For the same argument of 80s, haven't any other part of the same aircraft been changed, read upgraded, to a newer or more advanced kind over the years? I'm sure the answer is Yes.
Keep in mind that until recently, the FAA systems still used equipment with vacuum tubes. "Whatever works" may apply, but at some point, it should be "Whatever to keep it working".
Nothing wrong with vacuum tubes. The first transatlantic telephone cable installed by AT&T in the mid 1950s used vacuum tube repeating amplifiers, even though AT&T had just successfully developed the first transistor. These amplifiers were inline with the cable and laid on the ocean floor, and were subject to adverse conditions. They wanted proven reliability, which they got.
Agreed. My dad was a radar tech in WWII. He could fix anything electronic as long as it had vacuum tubes and a schematic. I can't tell you how many trips we took to the drug store to test the tubes. Hard to imagine now that the tube testing equipment and replacement tubes were available at most drug and grocery stores back then.
My dad was handy too and did his own TV & radio troubleshooting & repair work so his sons were familiar with vacuum tubes. I built a Knight-kit 6 band radio with him. He had his own tube tester & also alerted us to the dangers of electolytic capacitors.
After several years of not working in the electronics industry I went back to it. One day I charged an electroytic but got the polarity wrong. BANG! Spent some time cleaning electrolyte off the front of my test equipment. Hoo boy.

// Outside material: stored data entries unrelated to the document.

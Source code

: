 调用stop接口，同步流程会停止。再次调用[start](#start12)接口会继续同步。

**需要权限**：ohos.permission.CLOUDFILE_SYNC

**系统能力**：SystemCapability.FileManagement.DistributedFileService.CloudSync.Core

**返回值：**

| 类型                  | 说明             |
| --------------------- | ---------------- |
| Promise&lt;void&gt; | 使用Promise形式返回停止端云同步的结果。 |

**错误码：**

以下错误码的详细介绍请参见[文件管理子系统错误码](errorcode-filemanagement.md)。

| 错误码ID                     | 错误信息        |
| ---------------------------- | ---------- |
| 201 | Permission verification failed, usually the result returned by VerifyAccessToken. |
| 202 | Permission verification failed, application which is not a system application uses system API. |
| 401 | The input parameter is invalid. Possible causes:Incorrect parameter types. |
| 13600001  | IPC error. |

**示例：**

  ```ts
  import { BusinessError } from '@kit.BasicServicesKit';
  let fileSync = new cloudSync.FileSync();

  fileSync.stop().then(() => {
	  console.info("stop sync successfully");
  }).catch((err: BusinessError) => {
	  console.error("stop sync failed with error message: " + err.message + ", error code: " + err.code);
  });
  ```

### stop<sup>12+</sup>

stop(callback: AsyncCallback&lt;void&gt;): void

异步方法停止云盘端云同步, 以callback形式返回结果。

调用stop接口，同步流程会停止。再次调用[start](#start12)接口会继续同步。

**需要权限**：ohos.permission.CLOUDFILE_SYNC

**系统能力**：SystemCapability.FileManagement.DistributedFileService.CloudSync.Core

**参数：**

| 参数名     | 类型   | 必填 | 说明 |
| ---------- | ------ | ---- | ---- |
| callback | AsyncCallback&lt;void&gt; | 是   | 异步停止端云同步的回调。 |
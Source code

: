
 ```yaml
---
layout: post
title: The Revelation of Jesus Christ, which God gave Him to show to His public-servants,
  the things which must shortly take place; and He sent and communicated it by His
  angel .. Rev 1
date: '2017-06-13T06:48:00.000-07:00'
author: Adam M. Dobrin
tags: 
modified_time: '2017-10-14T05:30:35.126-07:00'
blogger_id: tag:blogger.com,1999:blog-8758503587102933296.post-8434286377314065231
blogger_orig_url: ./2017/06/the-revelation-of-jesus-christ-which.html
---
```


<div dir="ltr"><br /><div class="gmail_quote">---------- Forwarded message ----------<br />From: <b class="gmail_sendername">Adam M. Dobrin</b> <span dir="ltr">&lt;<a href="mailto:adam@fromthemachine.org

When Microsoft stopped formal support for Windows XP, large banks begged them to keep supporting it (privately, for a huge fee) because many ATM machines still run Windows XP. Keep that in mind the next time you withdraw cash from one of them. :-)
My A&P buddy told me that the newest jets have been upgraded to 9-pin serial. The computers are still either 8 or 16-bit computers though, roughly the same power as a super nintendo.
The hardware and software re-certification effort and cost for something as simple as updating the boot loader and media type, is astronomical in terms of avionics equipment. If it ain't broke, don't fix it...look at it as a security feature...not everyone has access to this antiquated technology.
Yes no shit, 3.5 inch disks are laying around....but you don't have the DATA LOADER used with it to program the aircraft equipment...or maybe you do since you're a geek.
I just sent my MS-DOS 3.1 installation diskettes along with my Microsoft Access 1.0 diskettes (all 16 of them) to the recycle bin at the local Best Buy.